The Enteprise travels to the former Earth colony of Terra Nova, contact with which collapsed 70 years ago. They discovered an isolated, radioactive ruin and a vanished colony - but they may not be as alone on the planet as they think.
"Terra Nova" isn't a very good episode. For starters it seems based on a ridiculous premise: a human colony lost without contact for 70 years, and no one ever bothered to investigate? It seems ridiculous that, even if they stayed on Earth themselves, the human government did not even persuade the Vulcans to send a starship past for a quick look. I usually avoid complaining about entire texts based on illogical plot points, but this one seems a little too big to avoid. As a result, Archer and his posse travel to surface in a shuttle completely blind to what's happened. The situation beggars belief.
There is a point early on, when the away team uncover a group of cave-dwelling primitives, that the episodes picks up quite a bit. Their initial appearance is rather frightening, and it seems like the episode might become quite a tight little thriller. It doesn't. Almost as soon as they're encountered, the primitives are revealed as the descendants of the original human colony. The episode then becomes a matter of convincing these descendants to relocate someplace else before the residual radiation kills them all.
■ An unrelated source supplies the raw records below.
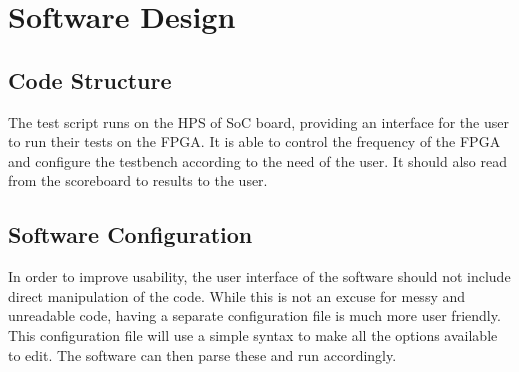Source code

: \chapter{Software Design}

\section{Code Structure}
The test script runs on the HPS of SoC board, providing an interface for the user to run their tests on the FPGA.
It is able to control the frequency of the FPGA and configure the testbench according to the need of the user.
It should also read from the scoreboard to results to the user.

\section{Software Configuration}
In order to improve usability, the user interface of the software should not include direct manipulation of the code.
While this is not an excuse for messy and unreadable code, having a separate configuration file is much more user friendly.
This configuration file will use a simple syntax to make all the options available to edit.
The software can then parse these and run accordingly.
It's all very generic for Star Trek, and as a result eminently missable. I did brighten up with the arrival of guest star Erick Avari, who is a mainstay of cult film and television. He's easily recognisable from The Mummy, Stargate (and its TV spin-off), Daredevil, The West Wing, The X Files, Babylon 5 and Heroes. Indeed, he has already appeared in two other series of Star Trek (The Next Generation and Deep Space Nine). It's always nice to see him, but here he seems vaguely wasted. Indeed, everyone seems fairly wasted.
On a binary thumbs up/thumbs down scoring system, "Terra Nova" is pretty easy to categorise. It's simply not that good. So we're now up to two good episodes out of the first five, or 40%.